The sanitizer is an interesting beast. The basic task it faces is to take a chunk of what may be approximately something approaching XHTML (annotated with custom GDNet extensions), parse and lex it into an XML tree, strip away any elements or attributes that aren't permitted, and ensure that the result is valid XHTML (or that it would be when wrapped inside a DIV).
The first part - generating the XML tree - is actually the simplest. I'm using HTML Tidy, an open-source library for this kind of thing, that can take an arbitrary input and will return valid XML, adding closing tags and stuff where necessary.

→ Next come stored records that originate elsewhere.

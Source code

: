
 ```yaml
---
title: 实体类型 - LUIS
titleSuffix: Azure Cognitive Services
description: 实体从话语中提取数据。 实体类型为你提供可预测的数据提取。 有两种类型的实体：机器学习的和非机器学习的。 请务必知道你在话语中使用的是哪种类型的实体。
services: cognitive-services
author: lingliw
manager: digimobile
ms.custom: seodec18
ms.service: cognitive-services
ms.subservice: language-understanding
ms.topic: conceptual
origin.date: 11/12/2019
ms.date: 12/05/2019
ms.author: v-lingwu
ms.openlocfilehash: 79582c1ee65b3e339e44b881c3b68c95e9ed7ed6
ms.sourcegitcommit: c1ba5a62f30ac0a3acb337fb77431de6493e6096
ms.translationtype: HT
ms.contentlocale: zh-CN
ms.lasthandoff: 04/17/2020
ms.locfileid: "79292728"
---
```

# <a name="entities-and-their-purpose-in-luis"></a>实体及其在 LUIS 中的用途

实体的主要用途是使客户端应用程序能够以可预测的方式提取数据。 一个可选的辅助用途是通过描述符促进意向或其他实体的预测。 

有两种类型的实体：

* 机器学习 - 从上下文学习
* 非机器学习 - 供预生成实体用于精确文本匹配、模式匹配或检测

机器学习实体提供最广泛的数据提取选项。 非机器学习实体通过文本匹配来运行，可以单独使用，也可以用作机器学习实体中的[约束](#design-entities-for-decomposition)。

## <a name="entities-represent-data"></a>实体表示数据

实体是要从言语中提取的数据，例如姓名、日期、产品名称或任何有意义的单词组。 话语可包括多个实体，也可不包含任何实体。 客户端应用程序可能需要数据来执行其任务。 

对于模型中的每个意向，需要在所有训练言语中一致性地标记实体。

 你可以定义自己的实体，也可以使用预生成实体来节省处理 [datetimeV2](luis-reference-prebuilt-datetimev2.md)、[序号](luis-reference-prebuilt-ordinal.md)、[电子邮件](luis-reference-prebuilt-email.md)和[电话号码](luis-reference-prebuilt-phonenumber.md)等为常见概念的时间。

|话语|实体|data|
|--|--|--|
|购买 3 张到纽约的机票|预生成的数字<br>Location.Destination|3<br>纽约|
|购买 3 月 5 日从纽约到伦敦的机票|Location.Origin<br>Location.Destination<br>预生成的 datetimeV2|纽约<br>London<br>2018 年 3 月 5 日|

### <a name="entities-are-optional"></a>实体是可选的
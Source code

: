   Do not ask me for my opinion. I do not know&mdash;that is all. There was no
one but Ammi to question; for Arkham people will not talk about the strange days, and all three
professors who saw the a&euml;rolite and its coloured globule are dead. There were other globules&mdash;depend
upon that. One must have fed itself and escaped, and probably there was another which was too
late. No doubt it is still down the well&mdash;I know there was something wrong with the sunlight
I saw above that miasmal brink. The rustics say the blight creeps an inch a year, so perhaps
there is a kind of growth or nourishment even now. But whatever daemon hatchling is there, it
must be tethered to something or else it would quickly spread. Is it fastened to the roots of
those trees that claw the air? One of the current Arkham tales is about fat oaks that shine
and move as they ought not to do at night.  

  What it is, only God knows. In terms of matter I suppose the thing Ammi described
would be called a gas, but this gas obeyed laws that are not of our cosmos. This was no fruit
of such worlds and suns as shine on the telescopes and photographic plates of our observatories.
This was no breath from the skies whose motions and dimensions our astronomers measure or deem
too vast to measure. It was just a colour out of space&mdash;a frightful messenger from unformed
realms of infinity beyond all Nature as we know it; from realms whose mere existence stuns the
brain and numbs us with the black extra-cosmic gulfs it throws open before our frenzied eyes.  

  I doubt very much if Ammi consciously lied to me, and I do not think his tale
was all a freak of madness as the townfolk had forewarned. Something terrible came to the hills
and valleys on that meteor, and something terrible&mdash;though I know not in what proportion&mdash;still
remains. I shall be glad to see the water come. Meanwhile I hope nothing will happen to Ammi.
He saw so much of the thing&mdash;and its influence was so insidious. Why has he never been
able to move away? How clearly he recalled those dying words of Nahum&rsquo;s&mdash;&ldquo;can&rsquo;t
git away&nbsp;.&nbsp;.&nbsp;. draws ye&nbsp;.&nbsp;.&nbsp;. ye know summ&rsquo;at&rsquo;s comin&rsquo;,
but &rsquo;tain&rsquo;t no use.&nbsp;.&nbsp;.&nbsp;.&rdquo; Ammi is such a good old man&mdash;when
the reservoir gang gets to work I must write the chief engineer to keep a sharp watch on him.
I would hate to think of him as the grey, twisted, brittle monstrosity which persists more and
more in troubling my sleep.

The next steps - stripping forbidden elements and attributes - is harder. The sanitizer supports different sanitization 'profiles,' that describe what is and is not allowed for a given chunk of text; this means we can, for example, set a profile for the forums that only grants basic text and formatting tags, but set a profile for the journals that grants things like tables and embedded video.
One significant decision is whether to take an inclusive (only the named tags are allowed, everything else is removed) approach, or an exclusive (only the named tags are removed, everything else is kept) approach. Inclusive is better in that it's more secure, but it also means that the sanitizer needs to know about every possible tag you might want to use, including the attributes permitted on each. The exclusive approach is much easier to write - I just 'blacklist' the disallowed tags and attributes - but it's much more open to abuse, in that if I forget a tag then we've got problems. Things are complicated further by the way in which children of tags should be removed - if you've used the bold tag and it's not allowed, then the tag should be removed without removing the text within it. , on the other hand...
One thing I'm doing to ease the development burden is to use unit tests. I'm building a collection of bits of malformed or malicious text, coupled with the result that the sanitizer should produce.
This is where you can help. What test cases should I have? What finicky tricks and traps do you think the sanitizer should be watching out for?
Any tag that can import or link to other content - images, hyperlinks, scripts etc... probably endless ways they can cause chaos, but equally may not be the subject of what you're working on now?!
In general though... are you clearing up the GDNet 'tag language'?? I'm perfectly used to it now but it always struck me as being a little bit of an odd mix of HTML and BBCode [lol]
Keep up the good work,
Jack